Work to complete | From the records below, copy each line in which the string "средства" occurs.

Source texts of formatted documents

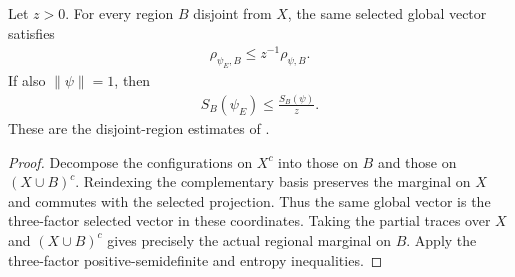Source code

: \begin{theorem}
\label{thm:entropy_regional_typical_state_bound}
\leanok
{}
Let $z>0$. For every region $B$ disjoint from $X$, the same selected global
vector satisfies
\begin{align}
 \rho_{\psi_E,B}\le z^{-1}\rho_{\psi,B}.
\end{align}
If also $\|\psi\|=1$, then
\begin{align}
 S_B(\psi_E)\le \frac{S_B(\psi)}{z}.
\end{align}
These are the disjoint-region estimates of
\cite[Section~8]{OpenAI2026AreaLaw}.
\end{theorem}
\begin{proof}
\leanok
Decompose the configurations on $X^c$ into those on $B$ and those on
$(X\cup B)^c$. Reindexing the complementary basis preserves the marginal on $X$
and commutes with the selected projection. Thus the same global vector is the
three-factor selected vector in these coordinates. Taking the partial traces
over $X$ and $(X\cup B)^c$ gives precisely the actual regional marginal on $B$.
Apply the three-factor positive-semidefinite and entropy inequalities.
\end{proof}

==

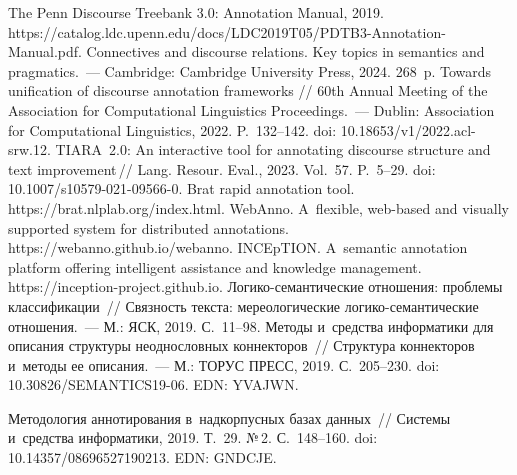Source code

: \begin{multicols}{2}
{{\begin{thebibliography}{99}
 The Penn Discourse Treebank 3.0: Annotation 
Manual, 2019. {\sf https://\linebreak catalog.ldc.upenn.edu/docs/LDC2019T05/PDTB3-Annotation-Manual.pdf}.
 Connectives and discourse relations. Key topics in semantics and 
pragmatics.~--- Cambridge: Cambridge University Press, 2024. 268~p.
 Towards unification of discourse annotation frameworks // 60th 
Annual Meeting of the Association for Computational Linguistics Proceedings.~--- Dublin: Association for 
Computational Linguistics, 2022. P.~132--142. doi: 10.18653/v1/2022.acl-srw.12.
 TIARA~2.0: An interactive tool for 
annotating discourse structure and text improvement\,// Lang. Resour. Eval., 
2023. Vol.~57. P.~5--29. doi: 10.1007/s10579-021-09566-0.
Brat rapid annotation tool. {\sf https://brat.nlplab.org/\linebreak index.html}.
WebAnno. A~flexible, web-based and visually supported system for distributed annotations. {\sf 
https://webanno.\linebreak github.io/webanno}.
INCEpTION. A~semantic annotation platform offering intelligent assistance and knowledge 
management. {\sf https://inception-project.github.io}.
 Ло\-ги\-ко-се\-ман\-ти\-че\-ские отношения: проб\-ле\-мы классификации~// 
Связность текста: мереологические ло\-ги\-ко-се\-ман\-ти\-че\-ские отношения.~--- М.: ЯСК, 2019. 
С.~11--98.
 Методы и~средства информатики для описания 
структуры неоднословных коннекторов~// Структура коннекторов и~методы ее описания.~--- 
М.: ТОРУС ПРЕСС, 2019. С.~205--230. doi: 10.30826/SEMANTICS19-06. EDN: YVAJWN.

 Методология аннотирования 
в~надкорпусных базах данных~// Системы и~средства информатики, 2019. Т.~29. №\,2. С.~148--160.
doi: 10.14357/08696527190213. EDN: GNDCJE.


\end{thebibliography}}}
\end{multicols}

---

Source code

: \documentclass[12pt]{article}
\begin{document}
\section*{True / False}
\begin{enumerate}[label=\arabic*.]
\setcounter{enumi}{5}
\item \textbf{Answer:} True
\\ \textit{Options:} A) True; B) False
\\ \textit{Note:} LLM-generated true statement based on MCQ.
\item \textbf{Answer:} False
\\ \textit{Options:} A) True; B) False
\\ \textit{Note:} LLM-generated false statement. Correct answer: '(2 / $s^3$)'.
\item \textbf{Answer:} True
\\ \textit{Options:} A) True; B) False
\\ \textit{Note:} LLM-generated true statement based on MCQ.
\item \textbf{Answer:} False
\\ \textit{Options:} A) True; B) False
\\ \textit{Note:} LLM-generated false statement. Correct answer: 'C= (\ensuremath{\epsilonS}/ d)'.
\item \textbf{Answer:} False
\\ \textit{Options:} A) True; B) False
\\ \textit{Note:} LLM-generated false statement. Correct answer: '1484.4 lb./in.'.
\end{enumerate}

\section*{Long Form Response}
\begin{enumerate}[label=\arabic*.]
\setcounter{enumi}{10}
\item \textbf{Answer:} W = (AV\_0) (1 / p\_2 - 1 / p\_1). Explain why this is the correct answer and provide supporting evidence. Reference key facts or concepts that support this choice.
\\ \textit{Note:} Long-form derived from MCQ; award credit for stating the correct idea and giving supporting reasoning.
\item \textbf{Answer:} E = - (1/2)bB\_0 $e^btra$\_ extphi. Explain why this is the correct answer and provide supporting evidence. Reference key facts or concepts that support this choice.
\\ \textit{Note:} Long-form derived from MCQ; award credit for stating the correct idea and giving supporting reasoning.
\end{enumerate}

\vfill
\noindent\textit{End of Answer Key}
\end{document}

Reply to the exercise |
 Методы и~средства информатики для описания 
в~надкорпусных базах данных~// Системы и~средства информатики, 2019. Т.~29. №\,2. С.~148--160.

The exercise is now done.